They’ve been JUICERS, RAPPERS, EVANGELICALS. One ALMOST GOT ELECTED TO CONGRESS as a TEA-PARTYER. But no matter where in the world these brothers go, they can’t quite seem to fit in.
THE HIGH SEASON in Chiang Mai falls between November and February, after the monsoon rains and before the burning season, when farmers in the surrounding valleys set fire to old rice stalks and smoke shrouds the mountains that ring the northern Thai city. For four months, when the air is cool and dry and clear, the city sees a surge in socalled digital nomads, migratory laptoptoting entrepreneurs who make their livings online and can work from anywhere.

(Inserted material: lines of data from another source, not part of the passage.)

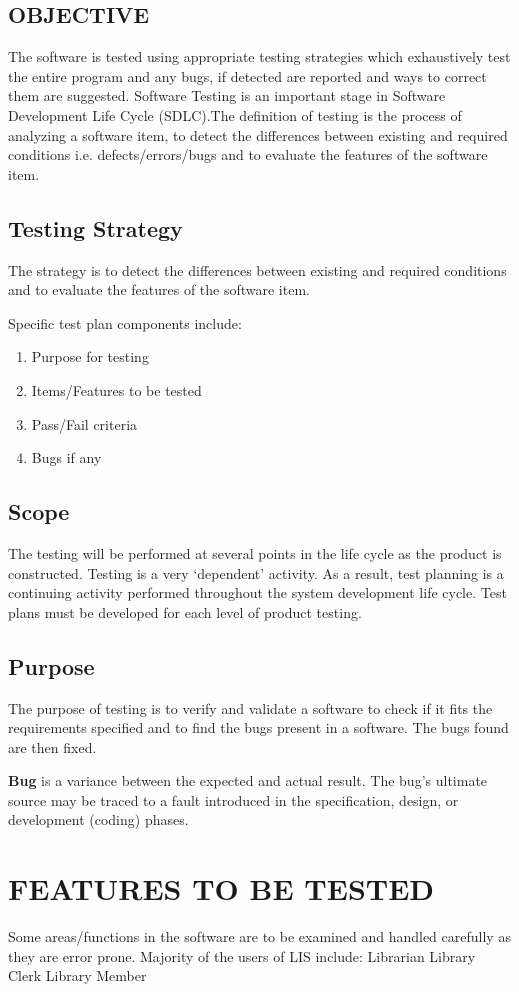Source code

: \documentclass{article}
\begin{document}
\subsection{OBJECTIVE}
The software is tested using appropriate testing strategies which exhaustively test the entire program and any bugs, if detected are reported and ways to correct them are suggested.
Software Testing is an important stage in Software Development Life Cycle (SDLC).The definition of testing is the process of analyzing a software item, to detect the differences between existing and required conditions i.e. defects/errors/bugs and to evaluate the features of the software item. 
\subsection{Testing Strategy}
The strategy is to detect the differences between existing and required conditions and to evaluate the features of the software item. 

Specific test plan components include: 
\begin{enumerate}
\item Purpose for testing 
\item Items/Features to be tested
\item Pass/Fail criteria
\item Bugs if any
\end{enumerate}
 
\subsection{Scope}
The testing will be performed at several points in the life cycle as the product is constructed. Testing is a very ‘dependent’ activity. As a result, test planning is a continuing activity performed throughout the system development life cycle. Test plans must be developed for each level of product testing.
\subsection{Purpose}
The purpose of testing is to verify and validate a software to check if it fits the requirements specified and to find the bugs present in a software. The bugs found are then fixed.
 
\textbf{Bug} is a variance between the expected and actual result. The bug’s ultimate source may be traced to a fault introduced in the specification, design, or development (coding) phases. 
\section{FEATURES TO BE TESTED}
Some areas/functions in the software are to be examined and handled carefully as they are error prone. 
Majority of the users of LIS include:
Librarian
Library Clerk
Library Member
\end{document}
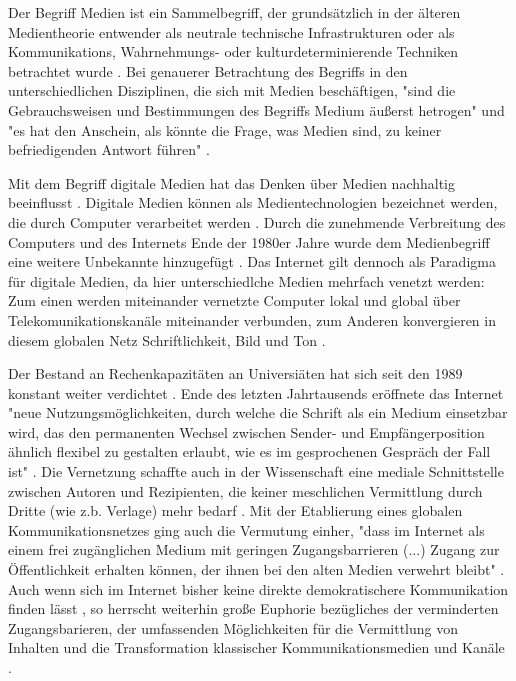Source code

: Der Begriff Medien ist ein Sammelbegriff, der grundsätzlich in der älteren Medientheorie entwender als neutrale technische Infrastrukturen oder als Kommunikations, Wahrnehmungs- oder kulturdeterminierende Techniken betrachtet wurde \cite{beck2005_Kommunikation}. Bei genauerer Betrachtung des Begriffs in den unterschiedlichen Disziplinen, die sich mit Medien beschäftigen, "sind die Gebrauchsweisen und Bestimmungen des Begriffs Medium äußerst hetrogen" und "es hat den Anschein, als könnte die Frage, was Medien sind, zu keiner befriedigenden Antwort führen" \cite{Burkhardt_2015}.

Mit dem Begriff digitale Medien hat das Denken über Medien nachhaltig beeinflusst  \cite{Burkhardt_2015}. Digitale Medien können als Medientechnologien bezeichnet werden, die durch Computer verarbeitet werden \cite{nunning_2013_metzler}. Durch die zunehmende Verbreitung des Computers und des Internets Ende der 1980er Jahre wurde dem Medienbegriff eine weitere Unbekannte hinzugefügt \cite{Burkhardt_2015}. Das Internet gilt dennoch als Paradigma für digitale Medien, da hier unterschiedlche Medien mehrfach venetzt werden: Zum einen werden miteinander vernetzte Computer lokal und global über Telekomunikationskanäle miteinander verbunden, zum Anderen konvergieren in diesem globalen Netz Schriftlichkeit, Bild und Ton \cite{nunning_2013_metzler}.

Der Bestand an Rechenkapazitäten an Universiäten hat sich seit den 1989 konstant weiter verdichtet \cite{Rutenfranz_1997}. Ende des letzten Jahrtausends eröffnete das Internet "neue Nutzungsmöglichkeiten, durch welche die Schrift als ein Medium einsetzbar wird, das den permanenten Wechsel zwischen Sender- und Empfängerposition ähnlich flexibel zu gestalten erlaubt, wie es im gesprochenen Gespräch der Fall ist" \cite{sandbothe_2000_pragmatische}. Die Vernetzung schaffte auch in der Wissenschaft eine mediale Schnittstelle zwischen Autoren und Rezipienten, die keiner meschlichen Vermittlung durch Dritte (wie z.b. Verlage) mehr bedarf \cite{naeder_2010_open}. Mit der Etablierung eines globalen Kommunikationsnetzes ging auch die Vermutung einher, "dass im Internet als einem frei zugänglichen Medium mit geringen Zugangsbarrieren (...) Zugang zur Öffentlichkeit erhalten können, der ihnen bei den alten Medien verwehrt bleibt" \cite{Gerhards_2007}. Auch wenn sich im Internet bisher keine direkte demokratischere Kommunikation finden lässt \cite{Gerhards_2007}, so herrscht weiterhin große Euphorie bezügliches der verminderten Zugangsbarieren, der umfassenden Möglichkeiten für die Vermittlung von Inhalten und die Transformation klassischer Kommunikationsmedien und Kanäle \cite{suchen}.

Ten years after the movement was birthed by Tim Ferriss’s blockbuster 2007 best seller The 4-Hour Workweek: Escape 9–5, Live Anywhere, and Join the New Rich, an ever expanding archipelago of digital-nomad hubs has arisen; Medellín, Berlin, and Ubud are among the most popular. But none more so than Chiang Mai. Because of the hospitable weather; low cost of living; tasty food; and abundance of cafés, co-working spaces, free Wi-Fi, and other digital nomads, Chiang Mai is an attractive launchpad for a virgin business-minded vagabond, a place where you can buy time to bootstrap your start-up. Virtually every day in Nimman, a neighborhood west of the old city favored by this tribe, there are meetups and networking groups and evening get- togethers, with a vibe that’s half-hippie, half-hustler. It’s a place full of people looking to radically change their lives, and so inevitably it has a robust personal-development scene.